Formalin is a commonly used fixative for tissue samples that are being submitted for histopathology. Tissue samples submitted in formalin jars undergo special processing that allow for preservation of the cells and good staining. However, for cells that are on a slide, formalin can have significant effects, causing rapid cell fixation and disintegration, limiting stain uptake with the stains used for cytologic evaluation. This ultimately affects the pathologist’s ability to provide a diagnosis on any cytology or blood film specimens that have had formalin exposure. Even exposure to formalin fumes can rapidly deteriorate cells, so it is critical that formalin is kept far away from cytology and hematology samples.
When submitting tissue samples in formalin or handling formalin, please take the following precautions to avoid slide degradation.
- Promptly close all containers to limit release of formalin fumes
- Keep any cytology and hematology slides away from any areas where formalin is used and when preparing and storing histopathology samples
- Close the specimen container tightly, seal with Parafilm, and enclose in a sealed bag (such as a Ziploc-type bag)
- Submit any associated cytology or hematology slides securely enclosed in a labeled slide carrier, sealed in its own sample bag
Note that formalin fumes may still permeate through plastic, so it is always important to keep formalin specimens away from cytology and hematology slides, even during transport to the laboratory.

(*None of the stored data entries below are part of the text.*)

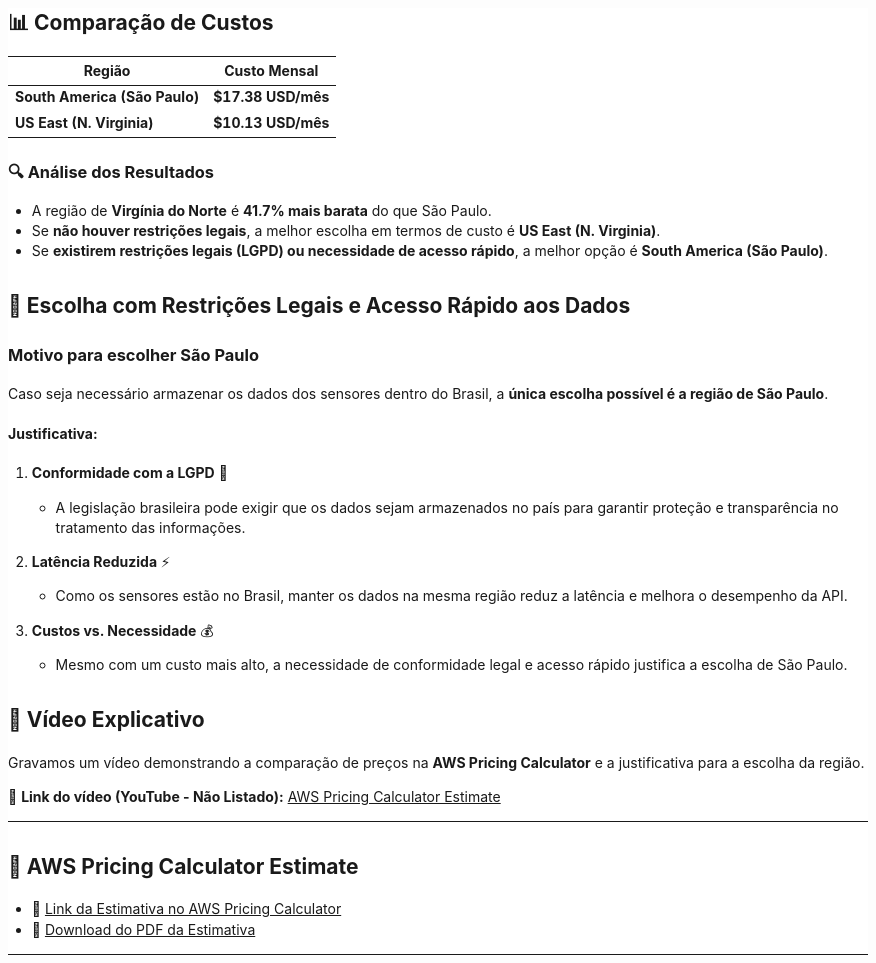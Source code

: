 ## 📊 Comparação de Custos
| Região | Custo Mensal |
|--------|--------------|
| **South America (São Paulo)** | **$17.38 USD/mês** |
| **US East (N. Virginia)** | **$10.13 USD/mês** |

### 🔍 **Análise dos Resultados**
- A região de **Virgínia do Norte** é **41.7% mais barata** do que São Paulo.
- Se **não houver restrições legais**, a melhor escolha em termos de custo é **US East (N. Virginia)**.
- Se **existirem restrições legais (LGPD) ou necessidade de acesso rápido**, a melhor opção é **South America (São Paulo)**.

## 📌 Escolha com Restrições Legais e Acesso Rápido aos Dados
### **Motivo para escolher São Paulo**
Caso seja necessário armazenar os dados dos sensores dentro do Brasil, a **única escolha possível é a região de São Paulo**.

#### **Justificativa:**
1. **Conformidade com a LGPD** 📜
   - A legislação brasileira pode exigir que os dados sejam armazenados no país para garantir proteção e transparência no tratamento das informações.

2. **Latência Reduzida** ⚡
   - Como os sensores estão no Brasil, manter os dados na mesma região reduz a latência e melhora o desempenho da API.

3. **Custos vs. Necessidade** 💰
   - Mesmo com um custo mais alto, a necessidade de conformidade legal e acesso rápido justifica a escolha de São Paulo.

## 🎥 Vídeo Explicativo
Gravamos um vídeo demonstrando a comparação de preços na **AWS Pricing Calculator** e a justificativa para a escolha da região.

🔗 **Link do vídeo (YouTube - Não Listado):** [AWS Pricing Calculator Estimate](https://calculator.aws/#/estimate?id=06b0d482c1c4ee147ea55e11cd767960484f0f93)

---

## 📄 AWS Pricing Calculator Estimate
- 🔗 [Link da Estimativa no AWS Pricing Calculator](https://calculator.aws/#/estimate?id=7fabf5cfc0cc5c9f6e397971b19126e07bf1134c)
- 📄 [Download do PDF da Estimativa](aws_estimativa_ec2.pdf)

---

Formalin will not affect blood or fluids inside of closed blood tubes.
Containment of formalin is not only important for preservation of cytology and hematology specimens, but formalin is a carcinogen that is a risk to human health; therefore, limiting risk of container leakage and formalin fume exposure is important even when not submitting cytology and hematology slides. Always use all recommended PPE when handling formalin.